[Stored data entries]
——————

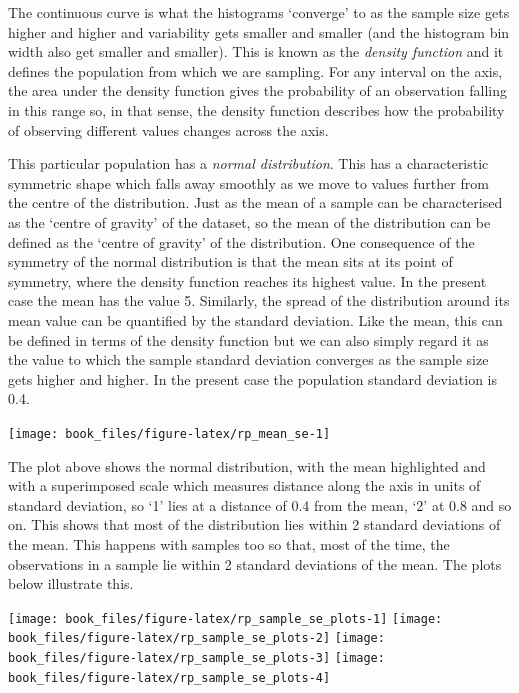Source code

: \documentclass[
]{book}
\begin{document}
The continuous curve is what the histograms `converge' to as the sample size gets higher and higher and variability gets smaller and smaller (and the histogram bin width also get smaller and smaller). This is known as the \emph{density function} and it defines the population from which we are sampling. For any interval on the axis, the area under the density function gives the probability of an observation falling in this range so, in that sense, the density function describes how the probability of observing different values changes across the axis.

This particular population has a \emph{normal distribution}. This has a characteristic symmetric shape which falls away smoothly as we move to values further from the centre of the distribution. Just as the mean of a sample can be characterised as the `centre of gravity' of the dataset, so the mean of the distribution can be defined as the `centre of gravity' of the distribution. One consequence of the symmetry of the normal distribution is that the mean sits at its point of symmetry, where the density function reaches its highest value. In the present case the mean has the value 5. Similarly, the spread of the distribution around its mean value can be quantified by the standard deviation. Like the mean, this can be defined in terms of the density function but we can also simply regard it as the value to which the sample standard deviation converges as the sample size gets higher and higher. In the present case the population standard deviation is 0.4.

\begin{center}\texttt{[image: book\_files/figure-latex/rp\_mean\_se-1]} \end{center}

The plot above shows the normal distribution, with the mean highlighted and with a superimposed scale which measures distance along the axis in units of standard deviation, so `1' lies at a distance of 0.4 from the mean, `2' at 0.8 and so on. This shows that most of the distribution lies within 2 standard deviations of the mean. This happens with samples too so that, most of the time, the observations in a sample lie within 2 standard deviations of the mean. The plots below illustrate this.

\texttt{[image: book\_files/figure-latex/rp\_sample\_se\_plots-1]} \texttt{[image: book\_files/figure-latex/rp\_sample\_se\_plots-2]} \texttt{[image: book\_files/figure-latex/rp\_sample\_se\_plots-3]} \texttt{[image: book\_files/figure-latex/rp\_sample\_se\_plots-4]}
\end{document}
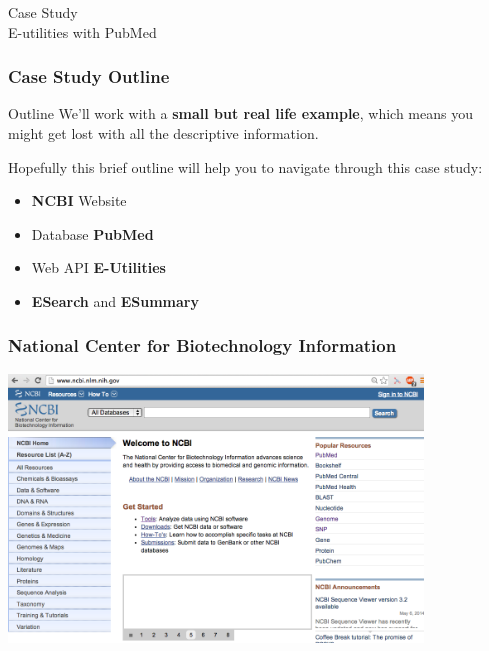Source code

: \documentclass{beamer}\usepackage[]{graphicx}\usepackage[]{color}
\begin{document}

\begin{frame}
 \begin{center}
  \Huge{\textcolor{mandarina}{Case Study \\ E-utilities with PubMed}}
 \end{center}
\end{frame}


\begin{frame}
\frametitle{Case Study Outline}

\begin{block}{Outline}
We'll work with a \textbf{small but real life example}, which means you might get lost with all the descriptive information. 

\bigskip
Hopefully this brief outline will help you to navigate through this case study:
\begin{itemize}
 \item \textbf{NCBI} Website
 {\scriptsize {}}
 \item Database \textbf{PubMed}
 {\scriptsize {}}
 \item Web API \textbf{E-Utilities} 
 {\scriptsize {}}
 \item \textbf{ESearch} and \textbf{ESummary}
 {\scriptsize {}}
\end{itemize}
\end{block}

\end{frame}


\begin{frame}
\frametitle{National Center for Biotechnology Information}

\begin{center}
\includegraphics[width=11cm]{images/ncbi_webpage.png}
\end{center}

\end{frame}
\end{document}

——————

About this exercise: A verbatim copy of the records is needed, with all images omitted.

Response below:
Source code

: \documentclass[
]{book}
\begin{document}
The continuous curve is what the histograms `converge' to as the sample size gets higher and higher and variability gets smaller and smaller (and the histogram bin width also get smaller and smaller). This is known as the \emph{density function} and it defines the population from which we are sampling. For any interval on the axis, the area under the density function gives the probability of an observation falling in this range so, in that sense, the density function describes how the probability of observing different values changes across the axis.

This particular population has a \emph{normal distribution}. This has a characteristic symmetric shape which falls away smoothly as we move to values further from the centre of the distribution. Just as the mean of a sample can be characterised as the `centre of gravity' of the dataset, so the mean of the distribution can be defined as the `centre of gravity' of the distribution. One consequence of the symmetry of the normal distribution is that the mean sits at its point of symmetry, where the density function reaches its highest value. In the present case the mean has the value 5. Similarly, the spread of the distribution around its mean value can be quantified by the standard deviation. Like the mean, this can be defined in terms of the density function but we can also simply regard it as the value to which the sample standard deviation converges as the sample size gets higher and higher. In the present case the population standard deviation is 0.4.

\begin{center}\texttt{[image: book\_files/figure-latex/rp\_mean\_se-1]} \end{center}

The plot above shows the normal distribution, with the mean highlighted and with a superimposed scale which measures distance along the axis in units of standard deviation, so `1' lies at a distance of 0.4 from the mean, `2' at 0.8 and so on. This shows that most of the distribution lies within 2 standard deviations of the mean. This happens with samples too so that, most of the time, the observations in a sample lie within 2 standard deviations of the mean. The plots below illustrate this.

\texttt{[image: book\_files/figure-latex/rp\_sample\_se\_plots-1]} \texttt{[image: book\_files/figure-latex/rp\_sample\_se\_plots-2]} \texttt{[image: book\_files/figure-latex/rp\_sample\_se\_plots-3]} \texttt{[image: book\_files/figure-latex/rp\_sample\_se\_plots-4]}
\end{document}
Source code

: \documentclass{beamer}\usepackage[]{graphicx}\usepackage[]{color}
\begin{document}

\begin{frame}
 \begin{center}
  \Huge{\textcolor{mandarina}{Case Study \\ E-utilities with PubMed}}
 \end{center}
\end{frame}


\begin{frame}
\frametitle{Case Study Outline}

\begin{block}{Outline}
We'll work with a \textbf{small but real life example}, which means you might get lost with all the descriptive information. 

\bigskip
Hopefully this brief outline will help you to navigate through this case study:
\begin{itemize}
 \item \textbf{NCBI} Website
 {\scriptsize {}}
 \item Database \textbf{PubMed}
 {\scriptsize {}}
 \item Web API \textbf{E-Utilities} 
 {\scriptsize {}}
 \item \textbf{ESearch} and \textbf{ESummary}
 {\scriptsize {}}
\end{itemize}
\end{block}

\end{frame}


\begin{frame}
\frametitle{National Center for Biotechnology Information}

\begin{center}
\includegraphics[width=11cm]{images/ncbi_webpage.png}
\end{center}

\end{frame}
\end{document}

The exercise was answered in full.